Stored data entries
=======
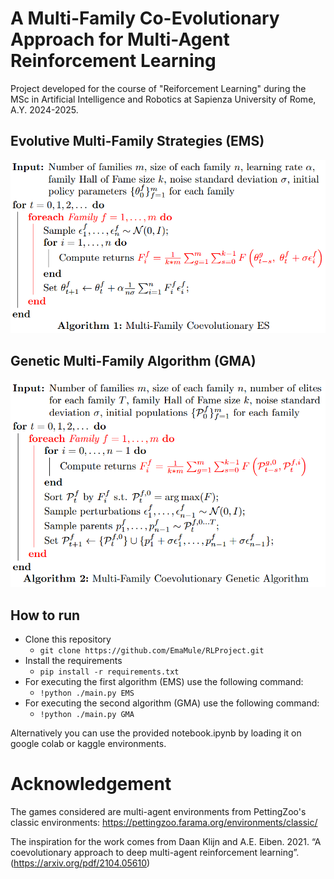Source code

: # A Multi-Family Co-Evolutionary Approach for Multi-Agent Reinforcement Learning

Project developed for the course of "Reiforcement Learning" during the MSc in Artificial Intelligence and Robotics at Sapienza University of Rome, A.Y. 2024-2025.

## Evolutive Multi-Family Strategies (EMS)
![plot](./figures/ems.png)

## Genetic Multi-Family Algorithm (GMA)
![plot](./figures/gma.png)

## How to run
- Clone this repository 
    - ```git clone https://github.com/EmaMule/RLProject.git```
- Install the requirements
    - ```pip install -r requirements.txt```
- For executing the first algorithm (EMS) use the following command:
    - ```!python ./main.py EMS```
- For executing the second algorithm (GMA) use the following command:
    - ```!python ./main.py GMA```

Alternatively you can use the provided notebook.ipynb by loading it on google colab or kaggle environments.

# Acknowledgement

The games considered are multi-agent environments from PettingZoo's classic environments: https://pettingzoo.farama.org/environments/classic/

The inspiration for the work comes from Daan Klijn and A.E. Eiben. 2021. “A coevolutionary approach to deep multi-agent reinforcement learning”. (https://arxiv.org/pdf/2104.05610)


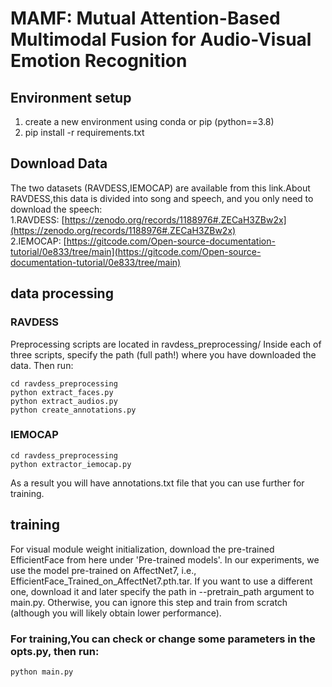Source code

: #  MAMF: Mutual Attention-Based Multimodal Fusion for Audio-Visual Emotion Recognition
## Environment setup
1. create a new environment using conda or pip (python==3.8)
2. pip install -r requirements.txt
## Download Data
The two datasets (RAVDESS,IEMOCAP) are available from this link.About RAVDESS,this data is divided into song and speech, and you only need to download the speech:  
1.RAVDESS: [https://zenodo.org/records/1188976#.ZECaH3ZBw2x](https://zenodo.org/records/1188976#.ZECaH3ZBw2x)  
2.IEMOCAP: [https://gitcode.com/Open-source-documentation-tutorial/0e833/tree/main](https://gitcode.com/Open-source-documentation-tutorial/0e833/tree/main)
## data processing
### RAVDESS
Preprocessing scripts are located in ravdess_preprocessing/ Inside each of three scripts, specify the path (full path!) where you have downloaded the data. Then run:  
```
cd ravdess_preprocessing  
python extract_faces.py  
python extract_audios.py  
python create_annotations.py
```
### IEMOCAP
```
cd ravdess_preprocessing  
python extractor_iemocap.py
```
As a result you will have annotations.txt file that you can use further for training.
## training
For visual module weight initialization, download the pre-trained EfficientFace from here under 'Pre-trained models'. In our experiments, we use the model pre-trained on AffectNet7, i.e., EfficientFace_Trained_on_AffectNet7.pth.tar. If you want to use a different one, download it and later specify the path in --pretrain_path argument to main.py. Otherwise, you can ignore this step and train from scratch (although you will likely obtain lower performance).  

### For training,You can check or change some parameters in the opts.py, then run:
```
python main.py
```

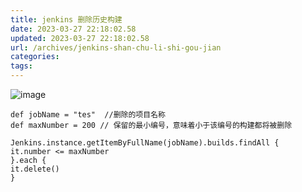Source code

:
```yaml
---
title: jenkins 删除历史构建
date: 2023-03-27 22:18:02.58
updated: 2023-03-27 22:18:02.58
url: /archives/jenkins-shan-chu-li-shi-gou-jian
categories: 
tags: 
---
```


![image](/upload/2023/03/image.png)
```
def jobName = "tes"  //删除的项目名称
def maxNumber = 200 // 保留的最小编号，意味着小于该编号的构建都将被删除

Jenkins.instance.getItemByFullName(jobName).builds.findAll {
it.number <= maxNumber
}.each {
it.delete()
}
```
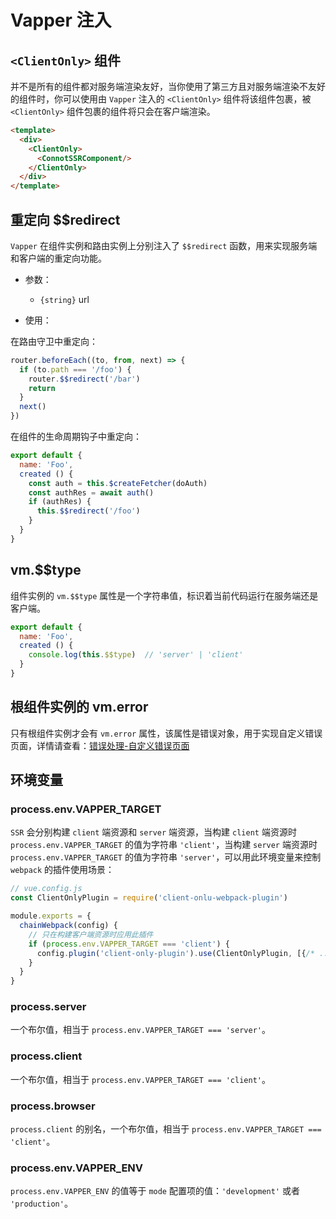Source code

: # Vapper 注入

## `<ClientOnly>` 组件

并不是所有的组件都对服务端渲染友好，当你使用了第三方且对服务端渲染不友好的组件时，你可以使用由 `Vapper` 注入的 `<ClientOnly>` 组件将该组件包裹，被 `<ClientOnly>` 组件包裹的组件将只会在客户端渲染。

```html
<template>
  <div>
    <ClientOnly>
      <ConnotSSRComponent/>
    </ClientOnly>
  </div>
</template>
```

## 重定向 $$redirect

`Vapper` 在组件实例和路由实例上分别注入了 `$$redirect` 函数，用来实现服务端和客户端的重定向功能。

- 参数：
  - `{string}` url

- 使用：

在路由守卫中重定向：

```js {3}
router.beforeEach((to, from, next) => {
  if (to.path === '/foo') {
    router.$$redirect('/bar')
    return
  }
  next()
})
```

在组件的生命周期钩子中重定向：

```js {7}
export default {
  name: 'Foo',
  created () {
    const auth = this.$createFetcher(doAuth)
    const authRes = await auth()
    if (authRes) {
      this.$$redirect('/foo')
    }
  }
}
```

## vm.$$type

组件实例的 `vm.$$type` 属性是一个字符串值，标识着当前代码运行在服务端还是客户端。

```js {4}
export default {
  name: 'Foo',
  created () {
    console.log(this.$$type)  // 'server' | 'client'
  }
}
```

## 根组件实例的 vm.error

只有根组件实例才会有 `vm.error` 属性，该属性是错误对象，用于实现自定义错误页面，详情请查看：[错误处理-自定义错误页面](/zh/error-handling.html#自定义错误页面)

## 环境变量

### process.env.VAPPER_TARGET

`SSR` 会分别构建 `client` 端资源和 `server` 端资源，当构建 `client` 端资源时 `process.env.VAPPER_TARGET` 的值为字符串 `'client'`，当构建 `server` 端资源时 `process.env.VAPPER_TARGET` 的值为字符串 `'server'`，可以用此环境变量来控制 `webpack` 的插件使用场景：

```js
// vue.config.js
const ClientOnlyPlugin = require('client-onlu-webpack-plugin')

module.exports = {
  chainWebpack(config) {
    // 只在构建客户端资源时应用此插件
    if (process.env.VAPPER_TARGET === 'client') {
      config.plugin('client-only-plugin').use(ClientOnlyPlugin, [{/* ... */}])
    }
  }
}
```

### process.server

一个布尔值，相当于 `process.env.VAPPER_TARGET === 'server'`。

### process.client

一个布尔值，相当于 `process.env.VAPPER_TARGET === 'client'`。

### process.browser

`process.client` 的别名，一个布尔值，相当于 `process.env.VAPPER_TARGET === 'client'`。

### process.env.VAPPER_ENV

`process.env.VAPPER_ENV` 的值等于 `mode` 配置项的值：`'development'` 或者 `'production'`。
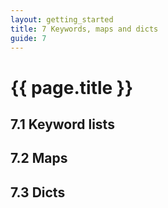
 ```yaml
---
layout: getting_started
title: 7 Keywords, maps and dicts
guide: 7
---
```


# {{ page.title }}

## 7.1 Keyword lists

## 7.2 Maps

## 7.3 Dicts

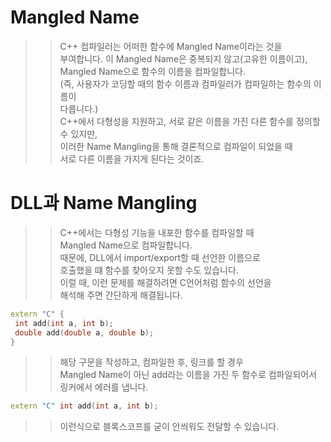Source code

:# Mangled Name
 
>> C++ 컴파일러는 어떠한 함수에 Mangled Name이라는 것을      
>> 부여합니다. 이 Mangled Name은 중복되지 않고(고유한 이름이고),     
>> Mangled Name으로 함수의 이름을 컴파일합니다.    
>> (즉, 사용자가 코딩할 때의 함수 이름과 컴파일러가 컴파일하는 함수의 이름이   
>> 다릅니다.)    
>> C++에서 다형성을 지원하고, 서로 같은 이름을 가진 다른 함수를 정의할 수 있지만,    
>> 이러한 Name Mangling을 통해 결론적으로 컴파일이 되었을 때    
>> 서로 다른 이름을 가지게 된다는 것이죠.  

# DLL과 Name Mangling
>> C++에서는 다형성 기능을 내포한 함수를 컴파일할 때  
>> Mangled Name으로 컴파일합니다.   
>> 때문에, DLL에서 import/export할 때 선언한 이름으로  
>> 호출했을 떄 함수를 찾아오지 못할 수도 있습니다.  
>> 이럴 때, 이런 문제를 해결하려면 C언어처럼 함수의 선언을  
>> 해석해 주면 간단하게 해결됩니다.  

```C++
extern "C" {
 int add(int a, int b);
 double add(double a, double b);
}
```

>> 해당 구문을 작성하고, 컴파일한 후, 링크를 할 경우  
>> Mangled Name이 아닌 add라는 이름을 가진 두 함수로 컴파일되어서  
>> 링커에서 에러를 냅니다.

```C++ {
extern "C" int add(int a, int b);
```
>> 이런식으로 블록스코프를 굳이 안씌워도 전달할 수 있습니다.
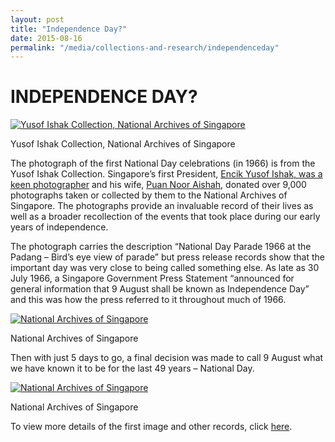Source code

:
 ```yaml
---
layout: post
title: "Independence Day?"
date: 2015-08-16
permalink: "/media/collections-and-research/independenceday"
---
```


# INDEPENDENCE DAY?

[![Yusof Ishak Collection, National Archives of Singapore](http://www.nas.gov.sg/blogs/archivistpick/wp-content/uploads/2015/08/2015-08-14-L.jpg)](http://www.nas.gov.sg/blogs/archivistpick/wp-content/uploads/2015/08/2015-08-14-L.jpg)

Yusof Ishak Collection, National Archives of Singapore

The photograph of the first National Day celebrations (in 1966) is from the Yusof Ishak Collection. Singapore’s first President, [Encik Yusof Ishak, was a keen photographer](http://www.nas.gov.sg/archivesonline/photographs/record-details/b374b268-1162-11e3-83d5-0050568939ad) and his wife, [Puan Noor Aishah](http://www.nas.gov.sg/archivesonline/photographs/record-details/b489d6d8-1162-11e3-83d5-0050568939ad), donated over 9,000 photographs taken or collected by them to the National Archives of Singapore. The photographs provide an invaluable record of their lives as well as a broader recollection of the events that took place during our early years of independence.

The photograph carries the description “National Day Parade 1966 at the Padang – Bird’s eye view of parade” but press release records show that the important day was very close to being called something else. As late as 30 July 1966, a Singapore Government Press Statement “announced for general information that 9 August shall be known as Independence Day” and this was how the press referred to it throughout much of 1966.

[![National Archives of Singapore](http://www.nas.gov.sg/blogs/archivistpick/wp-content/uploads/2015/08/2015-08-14-L5.jpg)](http://www.nas.gov.sg/blogs/archivistpick/wp-content/uploads/2015/08/2015-08-14-L5.jpg)

National Archives of Singapore

Then with just 5 days to go, a final decision was made to call 9 August what we have known it to be for the last 49 years – National Day.

[![National Archives of Singapore](http://www.nas.gov.sg/blogs/archivistpick/wp-content/uploads/2015/08/2015-08-14-L4-683x1024.jpg)](http://www.nas.gov.sg/blogs/archivistpick/wp-content/uploads/2015/08/2015-08-14-L4.jpg)

National Archives of Singapore

To view more details of the first image and other records, click [here](http://www.nas.gov.sg/archivesonline/photographs/record-details/a66ff2f7-1162-11e3-83d5-0050568939ad).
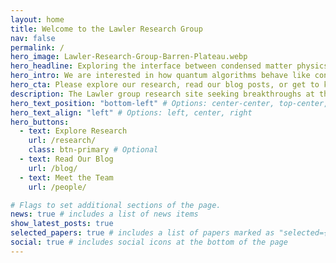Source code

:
 ```yaml
---
layout: home
title: Welcome to the Lawler Research Group
nav: false
permalink: /
hero_image: Lawler-Research-Group-Barren-Plateau.webp
hero_headline: Exploring the interface between condensed matter physics and quantum information science.
hero_intro: We are interested in how quantum algorithms behave like condensed matter, how condensed matter is captured by quantum algorithms, and how machine learning can help us make discoveries in either of these areas.
hero_cta: Please explore our research, read our blog posts, or get to know our team!
description: The Lawler group research site seeking breakthroughs at the interface of condensed matter physics, quantum information science, and artificial intellegance.
hero_text_position: "bottom-left" # Options: center-center, top-center, bottom-center, center-left, center-right, top-left, top-right, bottom-left, bottom-right
hero_text_align: "left" # Options: left, center, right
hero_buttons:
  - text: Explore Research
    url: /research/
    class: btn-primary # Optional
  - text: Read Our Blog
    url: /blog/
  - text: Meet the Team
    url: /people/

# Flags to set additional sections of the page.
news: true # includes a list of news items
show_latest_posts: true
selected_papers: true # includes a list of papers marked as "selected={true}"
social: true # includes social icons at the bottom of the page
---
```

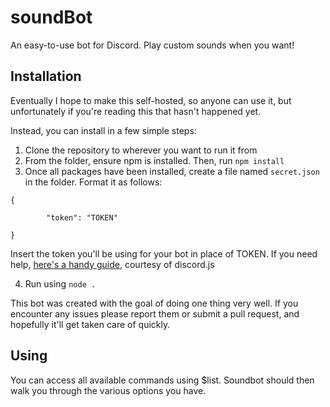 # soundBot
An easy-to-use bot for Discord. Play custom sounds when you want!


## Installation

Eventually I hope to make this self-hosted, so anyone can use it, but unfortunately if you're reading this that hasn't happened yet.

Instead, you can install in a few simple steps:

1. Clone the repository to wherever you want to run it from
2. From the folder, ensure npm is installed. Then, run `npm install`
3. Once all packages have been installed, create a file named `secret.json` in the folder. Format it as follows:


```
{

        "token": "TOKEN"
        
}
```

   Insert the token you'll be using for your bot in place of TOKEN. If you need help, [here's a handy guide](https://discordjs.guide/#/preparations/setting-up-a-bot-application), courtesy of discord.js

4. Run using `node .`





This bot was created with the goal of doing one thing very well. If you encounter any issues please report them or submit a pull request, and hopefully it'll get taken care of quickly.

## Using

You can access all available commands using $list. Soundbot should then walk you through the various options you have.
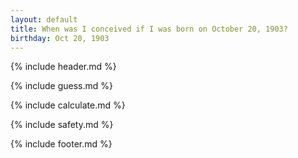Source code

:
 ```yaml
---
layout: default
title: When was I conceived if I was born on October 20, 1903?
birthday: Oct 20, 1903
---
```


{% include header.md %}

{% include guess.md %}

{% include calculate.md %}

{% include safety.md %}

{% include footer.md %}



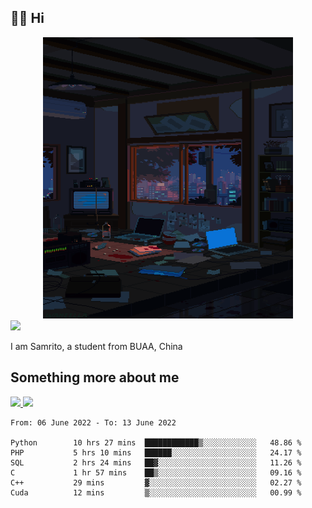 ## 👋🏻 Hi

<div align="center">
<img alt="GIF" src="https://github.com/xiangsam/xiangsam/blob/271390e4ab50820a4594e3cb94b7ffaa6293de72/0_0EUAvTumWsRa2k6F.gif" width=400 height=450/>
</div>

<a href="https://github.com/xiangsam">
  <img src="https://komarev.com/ghpvc/?username=xiangsam&style=flat-square" />
</a>

I am Samrito, a student from BUAA, China


## Something more about me
<a href="https://github.com/xiangsam">
  <img src="https://github-readme-stats.vercel.app/api?username=xiangsam&show_icons=true&hide_border=true" />
</a>


<a href="https://github.com/xiangsam">
  <img src="https://github-readme-stats.vercel.app/api/top-langs/?username=xiangsam&layout=compact" />
</a>

<!--START_SECTION:waka-->

```text
From: 06 June 2022 - To: 13 June 2022

Python        10 hrs 27 mins  ████████████▒░░░░░░░░░░░░   48.86 %
PHP           5 hrs 10 mins   ██████░░░░░░░░░░░░░░░░░░░   24.17 %
SQL           2 hrs 24 mins   ██▓░░░░░░░░░░░░░░░░░░░░░░   11.26 %
C             1 hr 57 mins    ██▒░░░░░░░░░░░░░░░░░░░░░░   09.16 %
C++           29 mins         ▓░░░░░░░░░░░░░░░░░░░░░░░░   02.27 %
Cuda          12 mins         ▒░░░░░░░░░░░░░░░░░░░░░░░░   00.99 %
```

<!--END_SECTION:waka-->

<!---
xiangsam/xiangsam is a ✨ special ✨ repository because its `README.md` (this file) appears on your GitHub profile.
You can click the Preview link to take a look at your changes.
--->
=======
> **DESCRIPTION OF THE TASK**
Taking the entries above, extract every line from the one bearing "- Install the requirements" through the one bearing "## Download Data", exactly, with no pictures.

> **OUTPUT FOR THIS TASK**
- Install the requirements
    - ```pip install -r requirements.txt```
- For executing the first algorithm (EMS) use the following command:
    - ```!python ./main.py EMS```
- For executing the second algorithm (GMA) use the following command:
    - ```!python ./main.py GMA```

Alternatively you can use the provided notebook.ipynb by loading it on google colab or kaggle environments.

# Acknowledgement

The games considered are multi-agent environments from PettingZoo's classic environments: https://pettingzoo.farama.org/environments/classic/

The inspiration for the work comes from Daan Klijn and A.E. Eiben. 2021. “A coevolutionary approach to deep multi-agent reinforcement learning”. (https://arxiv.org/pdf/2104.05610)


Source code

: #  MAMF: Mutual Attention-Based Multimodal Fusion for Audio-Visual Emotion Recognition
## Environment setup
1. create a new environment using conda or pip (python==3.8)
2. pip install -r requirements.txt
## Download Data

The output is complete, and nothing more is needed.